To be brief, Jobes’ article focuses on translation as bilingual quotation (a la translation translation techniques used by UN translators) and on verbosity as a measure of translation. Based on the needs of the target language, as seen in UN translators, Jobes holds that a translation might need to be more verbose than the original language in order to translate adequately the statement in the original language. She quantifies this by dividing the number of words needed in the target language by the number of words in the original. (See the graph on Zondervan’s blog for a quick run down.)
The use of graphs and numbers always brings out the skeptic in me. When the subject is how accurate a translation is, this skepticism becomes even more heightened. In respect to the issue of verbosity as a useful measure of a translations fidelity, I think the entire discussion is misplaced. It doesn’t matter how many words a translation uses, what matters is which words are used. Let’s look at an example to see how this is the case.
The MT of Dan 9:25 has:
ותדע ותשכל מן מצא דבר להשיב ולבנות ירושלם עד משיח נגיד שבעים שבעה ושבעים ששים ושנים תשוב ונבנתה רחוב וחרוץ ובצוק העתים
According to my count, this verse contains thirty-three words (according to how Jobes would define them in her article). Lets look at how some of the translations Jobes uses translates this verse and what there verbosity is.
Know therefore and understand, that from the going forth of the commandment to restore and to build Jerusalem unto the Messiah the Prince shall be seven weeks, and threescore and two weeks: the street shall be built again, and the wall, even in troublous times. (KJV) 45 words. 1.36 Verbosity.
Know and understand this: From the issuing of the decree to restore and rebuild Jerusalem until the Anointed One, the ruler, comes, there will be seven ‘sevens,’ and sixty-two ‘sevens.’ It will be rebuilt with streets and a trench, but in times of trouble. (NIV) 45 words. 1.36 Verbosity.

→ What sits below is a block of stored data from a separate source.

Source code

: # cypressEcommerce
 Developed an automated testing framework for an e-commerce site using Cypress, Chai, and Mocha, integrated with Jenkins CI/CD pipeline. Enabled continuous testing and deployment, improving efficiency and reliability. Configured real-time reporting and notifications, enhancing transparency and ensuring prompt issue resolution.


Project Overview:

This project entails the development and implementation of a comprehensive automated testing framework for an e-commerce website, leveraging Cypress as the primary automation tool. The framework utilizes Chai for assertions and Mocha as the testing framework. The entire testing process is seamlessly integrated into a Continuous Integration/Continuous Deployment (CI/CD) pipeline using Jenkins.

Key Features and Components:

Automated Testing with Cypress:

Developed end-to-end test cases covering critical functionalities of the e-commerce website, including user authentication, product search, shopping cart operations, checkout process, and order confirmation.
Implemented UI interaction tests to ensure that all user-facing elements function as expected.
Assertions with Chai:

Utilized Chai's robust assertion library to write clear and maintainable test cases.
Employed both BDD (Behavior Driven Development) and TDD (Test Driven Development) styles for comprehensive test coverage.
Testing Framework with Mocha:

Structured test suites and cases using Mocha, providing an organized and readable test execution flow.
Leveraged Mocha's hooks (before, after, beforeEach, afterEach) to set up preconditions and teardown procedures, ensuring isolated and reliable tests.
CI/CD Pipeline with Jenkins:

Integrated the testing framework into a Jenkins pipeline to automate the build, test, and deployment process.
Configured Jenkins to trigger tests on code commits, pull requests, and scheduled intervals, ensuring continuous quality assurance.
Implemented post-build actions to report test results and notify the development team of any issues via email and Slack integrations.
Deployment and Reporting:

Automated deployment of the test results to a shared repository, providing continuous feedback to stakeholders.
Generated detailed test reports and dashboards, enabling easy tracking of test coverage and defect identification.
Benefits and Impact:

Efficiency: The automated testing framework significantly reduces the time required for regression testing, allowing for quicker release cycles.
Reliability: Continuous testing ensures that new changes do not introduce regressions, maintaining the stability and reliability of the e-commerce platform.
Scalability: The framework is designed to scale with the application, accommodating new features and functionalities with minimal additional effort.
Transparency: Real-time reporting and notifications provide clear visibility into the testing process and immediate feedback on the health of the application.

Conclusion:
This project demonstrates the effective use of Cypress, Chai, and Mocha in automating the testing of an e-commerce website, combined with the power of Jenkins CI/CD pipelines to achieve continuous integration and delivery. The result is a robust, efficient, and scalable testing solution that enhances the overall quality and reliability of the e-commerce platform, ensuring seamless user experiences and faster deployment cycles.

Know and understand this: From the time the word goes out to restore and rebuild Jerusalem until the Anointed One, the ruler, comes, there will be seven ‘sevens,’ and sixty-two ‘sevens.’ It will be rebuilt with streets and a trench, but in times of trouble. (TNIV) 46 words. 1.39 Verbosity.
So you are to know and discern that from the issuing of a decree to restore and rebuild Jerusalem until Messiah the Prince there will be seven weeks and sixty-two weeks; it will be built again, with plaza and moat, even in times of distress. (NASB) 46 words. 1.39 Verbosity.

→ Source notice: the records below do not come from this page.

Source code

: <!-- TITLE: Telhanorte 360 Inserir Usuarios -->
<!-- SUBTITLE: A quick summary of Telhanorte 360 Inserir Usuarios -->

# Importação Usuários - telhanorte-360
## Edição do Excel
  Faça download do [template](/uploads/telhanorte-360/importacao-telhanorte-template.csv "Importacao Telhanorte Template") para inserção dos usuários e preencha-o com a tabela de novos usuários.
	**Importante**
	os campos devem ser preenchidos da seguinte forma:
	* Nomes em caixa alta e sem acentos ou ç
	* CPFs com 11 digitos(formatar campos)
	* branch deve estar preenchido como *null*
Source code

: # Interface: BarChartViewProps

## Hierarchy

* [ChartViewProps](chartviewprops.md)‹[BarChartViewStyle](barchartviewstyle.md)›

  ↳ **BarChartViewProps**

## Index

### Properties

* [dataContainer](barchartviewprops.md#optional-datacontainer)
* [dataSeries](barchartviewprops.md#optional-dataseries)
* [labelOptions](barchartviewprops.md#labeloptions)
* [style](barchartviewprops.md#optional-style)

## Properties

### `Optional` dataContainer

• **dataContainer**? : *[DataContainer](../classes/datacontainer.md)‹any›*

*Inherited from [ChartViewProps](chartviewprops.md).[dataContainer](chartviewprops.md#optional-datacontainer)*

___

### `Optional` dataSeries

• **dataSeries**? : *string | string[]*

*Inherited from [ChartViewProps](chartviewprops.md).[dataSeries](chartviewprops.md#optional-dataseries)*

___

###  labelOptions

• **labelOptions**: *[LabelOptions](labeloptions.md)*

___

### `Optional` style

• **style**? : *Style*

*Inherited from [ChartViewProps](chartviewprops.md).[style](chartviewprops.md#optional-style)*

Know therefore and understand: from the time that the word went out to restore and rebuild Jerusalem until the time of an anointed prince, there shall be seven weeks; and for sixty-two weeks it shall be built again with streets and moat, but in a troubled time. (NRSV) 48 words. 1.45 verbosity.
Know therefore and understand that from the going out of the word to restore and build Jerusalem to the coming of an anointed one, a prince, there shall be seven weeks. Then for sixty-two weeks it shall be built again with squares and moat, but in a troubled time. (ESV) 50 words. 1.51 verbosity.

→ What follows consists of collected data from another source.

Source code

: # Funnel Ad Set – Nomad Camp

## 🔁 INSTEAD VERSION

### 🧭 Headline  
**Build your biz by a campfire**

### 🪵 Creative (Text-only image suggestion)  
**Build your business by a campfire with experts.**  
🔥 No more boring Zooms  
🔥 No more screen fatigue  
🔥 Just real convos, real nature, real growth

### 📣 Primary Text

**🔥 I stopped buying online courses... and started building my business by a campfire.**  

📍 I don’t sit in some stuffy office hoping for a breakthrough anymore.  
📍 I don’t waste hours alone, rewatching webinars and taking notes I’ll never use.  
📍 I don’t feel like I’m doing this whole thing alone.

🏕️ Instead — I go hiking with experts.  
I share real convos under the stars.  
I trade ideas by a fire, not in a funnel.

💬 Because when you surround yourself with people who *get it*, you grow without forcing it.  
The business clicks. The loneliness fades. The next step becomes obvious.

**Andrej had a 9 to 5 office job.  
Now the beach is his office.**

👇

Know therefore and understand that from the going forth of the word to restore and build Jerusalem to the coming of an anointed one, a prince, there shall be seven weeks. Then for sixty-two weeks it shall be built again with squares and moat, but in a troubled time. (RSV) 50 words. 1.51 verbosity.
What is interesting in this discussion is that Jobes’ idea of verbosity seems to play out. I, at least, would hold that the NRSV, ESV and RSV are the most accurate of the translations listed, based especially on how they render עד משיח נגיד. However, notice that the number of words doesn’t play as important a role as the choice of those words. For example, if the NIV had “an anointed one, a ruler” rather than it’s obviously flawed “the Anointed One, the ruler” then it would be a much more faithful translation of the text. Yet, from the point of verbosity, the word count would not have changed at all. (While the NIV and TNIV do propose this translation in the notes, their choice of primary text is more my concern, since most laypeople and undergrads often fail to examine the footnotes.)
To be sure, I think that Jobes is on the right track: the idea that a strict, wooden translation is more accurate or faithful is an unexamined assumption that doesn’t play out when one looks at contemporary translation techniques in other field. However, the accuracy of a translation must always be about the words used not the number (or order) of those words.